A novel iterative reconstruction algorithm for improving CBCT image quality.
Mao W, Liu C, Snyder K, Kumarasiri A, Zhao B, Gardner S, Kim J, Wen N, Chetty I, and Siddiqui F. A novel iterative reconstruction algorithm for improving CBCT image quality. Med Phys 2017; 44(6):3148.
Purpose: We have assessed the image quality of a novel, iterative reconstruction algorithm to determine the potential to improve image quality, ultimately to enhance the accuracy of CBCT-based localization over the standard reconstruction algorithm. Methods: The current TrueBeam CBCT reconstruction removes scatter using a kernel-based correction followed by filtered back-projection-based reconstruction (FDK). In the prototype CBCT reconstruction pipeline these steps have been replaced by a finite element solver (AcurosCTS)-based scatter correction and a statistical (iterative) reconstruction. Image quality improvements due to the prototype reconstruction pipeline have been quantitatively analyzed on scans of a standard phantom. Standard full-fan Head, half-fan full-rotation Head, and standard Pelvis CBCT protocols have been quantitatively investigated, including evaluation of noise level, uniformity, constancy, spatial resolution, and modulation transfer function (MTF), using a commercially available software package. Results: Image quality analysis results show that noise level is reduced to from 28.9 HU, 17.3 HU, and 7.2 HU to 19.1 HU, 7.9 HU, and 2.7 HU, for full-fan Head, half-fan Head, and Pelvis scans, respectively, while MTF measurements indicate that spatial resolution is maintained. HU uniformity improved from 8.6 ± 2.0 to 3.7 ± 2.3 for full-fan Head CBCT and from 7.4 ± 4.0 to 4.3 ± 2.4 for Pelvis CBCT. Contrast to noise ratio (CNR) was analyzed based on a 1% contrast insertion with a diameter of 15 mm.
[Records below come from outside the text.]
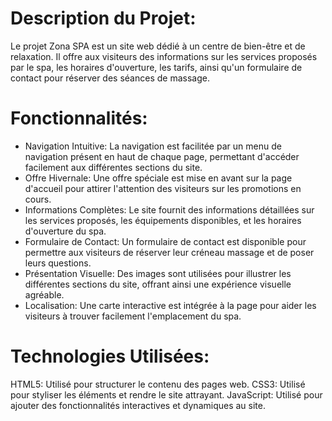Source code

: # Description du Projet:

Le projet Zona SPA est un site web dédié à un centre de bien-être et de relaxation. Il offre aux visiteurs des informations sur les services proposés par le spa, les horaires d'ouverture, les tarifs, ainsi qu'un formulaire de contact pour réserver des séances de massage.

# Fonctionnalités:

- Navigation Intuitive: La navigation est facilitée par un menu de navigation présent en haut de chaque page, permettant d'accéder facilement aux différentes sections du site.
- Offre Hivernale: Une offre spéciale est mise en avant sur la page d'accueil pour attirer l'attention des visiteurs sur les promotions en cours.
- Informations Complètes: Le site fournit des informations détaillées sur les services proposés, les équipements disponibles, et les horaires d'ouverture du spa.
- Formulaire de Contact: Un formulaire de contact est disponible pour permettre aux visiteurs de réserver leur créneau massage et de poser leurs questions.
- Présentation Visuelle: Des images sont utilisées pour illustrer les différentes sections du site, offrant ainsi une expérience visuelle agréable.
- Localisation: Une carte interactive est intégrée à la page pour aider les visiteurs à trouver facilement l'emplacement du spa.

# Technologies Utilisées:

HTML5: Utilisé pour structurer le contenu des pages web.
CSS3: Utilisé pour styliser les éléments et rendre le site attrayant.
JavaScript: Utilisé pour ajouter des fonctionnalités interactives et dynamiques au site.
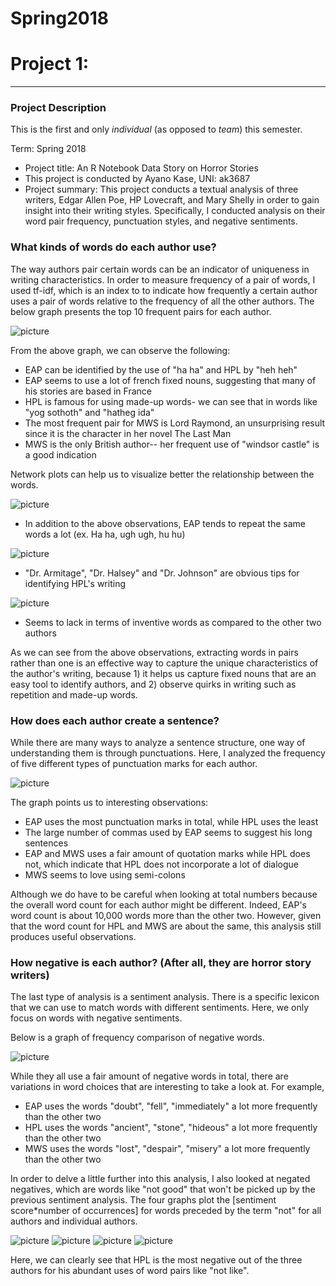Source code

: # Spring2018
# Project 1:

----


### Project Description
This is the first and only *individual* (as opposed to *team*) this semester. 

Term: Spring 2018

+ Project title: An R Notebook Data Story on Horror Stories
+ This project is conducted by Ayano Kase, UNI: ak3687
+ Project summary: This project conducts a textual analysis of three writers, Edgar Allen Poe, HP Lovecraft, and Mary Shelly in order to gain insight into their writing styles. Specifically, I conducted analysis on their word pair frequency, punctuation styles, and negative sentiments. 

### What kinds of words do each author use?
The way authors pair certain words can be an indicator of uniqueness in writing characteristics. In order to measure frequency of a pair of words, I used tf-idf, which is an index to to indicate how frequently a certain author uses a pair of words relative to the frequency of all the other authors. The below graph presents the top 10 frequent pairs for each author. 

![picture](../figs/Bigram.png)

From the above graph, we can observe the following:

+ EAP can be identified by the use of "ha ha" and HPL by "heh heh"
+ EAP seems to use a lot of french fixed nouns, suggesting that many of his stories are based in France
+ HPL is famous for using made-up words- we can see that in words like "yog sothoth" and "hatheg ida"
+ The most frequent pair for MWS is Lord Raymond, an unsurprising result since it is the character in her novel The Last Man
+ MWS is the only British author-- her frequent use of "windsor castle" is a good indication

Network plots can help us to visualize better the relationship between the words. 

![picture](../figs/network_EAP.png)

+ In addition to the above observations, EAP tends to repeat the same words a lot (ex. Ha ha, ugh ugh, hu hu)

![picture](../figs/network_HPL.png)

+ "Dr. Armitage", "Dr. Halsey" and "Dr. Johnson" are obvious tips for identifying HPL's writing

![picture](../figs/network_MWS.png)

+ Seems to lack in terms of inventive words as compared to the other two authors

As we can see from the above observations, extracting words in pairs rather than one is an effective way to capture the unique characteristics of the author's writing, because 1) it helps us capture fixed nouns that are an easy tool to identify authors, and 2) observe quirks in writing such as repetition and made-up words. 

### How does each author create a sentence?
While there are many ways to analyze a sentence structure, one way of understanding them is through punctuations. Here, I analyzed the frequency of five different types of punctuation marks for each author. 

![picture](../figs/punc_bargraph.png)

The graph points us to interesting observations:

+ EAP uses the most punctuation marks in total, while HPL uses the least
+ The large number of commas used by EAP seems to suggest his long sentences
+ EAP and MWS uses a fair amount of quotation marks while HPL does not, which indicate that HPL does not incorporate a lot of dialogue
+ MWS seems to love using semi-colons

Although we do have to be careful when looking at total numbers because the overall word count for each author might be different. Indeed, EAP's word count is about 10,000 words more than the other two. However, given that the word count for HPL and MWS are about the same, this analysis still produces useful observations.

### How negative is each author? (After all, they are horror story writers)
The last type of analysis is a sentiment analysis. There is a specific lexicon that we can use to match words with different sentiments. Here, we only focus on words with negative sentiments. 

Below is a graph of frequency comparison of negative words. 

![picture](../figs/negative.png)

While they all use a fair amount of negative words in total, there are variations in word choices that are interesting to take a look at. For example, 
+ EAP uses the words "doubt", "fell", "immediately" a lot more frequently than the other two
+ HPL uses the words "ancient", "stone", "hideous" a lot more frequently than the other two
+ MWS uses the words "lost", "despair", "misery" a lot more frequently than the other two

In order to delve a little further into this analysis, I also looked at negated negatives, which are words like "not good" that won't be picked up by the previous sentiment analysis. The four graphs plot the [sentiment score*number of occurrences] for words preceded by the term "not" for all authors and individual authors. 

![picture](../figs/a.png)
![picture](../figs/d.png)
![picture](../figs/b.png)
![picture](../figs/c.png)

Here, we can clearly see that HPL is the most negative out of the three authors for his abundant uses of word pairs like "not like".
CNR was improved from 0.6 to 0.9, from 1.5 to 5.0, and from 1.7 to 3.8, for the full-fan, half-fan Head, and Pelvis CBCT, respectively. This is mainly due to the significant reduction in image noise. Conclusion: Noise and other image quality characteristics are significantly improved using the iterative reconstruction algorithm, over the current (FDK-based) method. This suggests the potential for the iterative algorithm to improve image quality, ultimately to enhance the accuracy of image-guided applications using CBCT.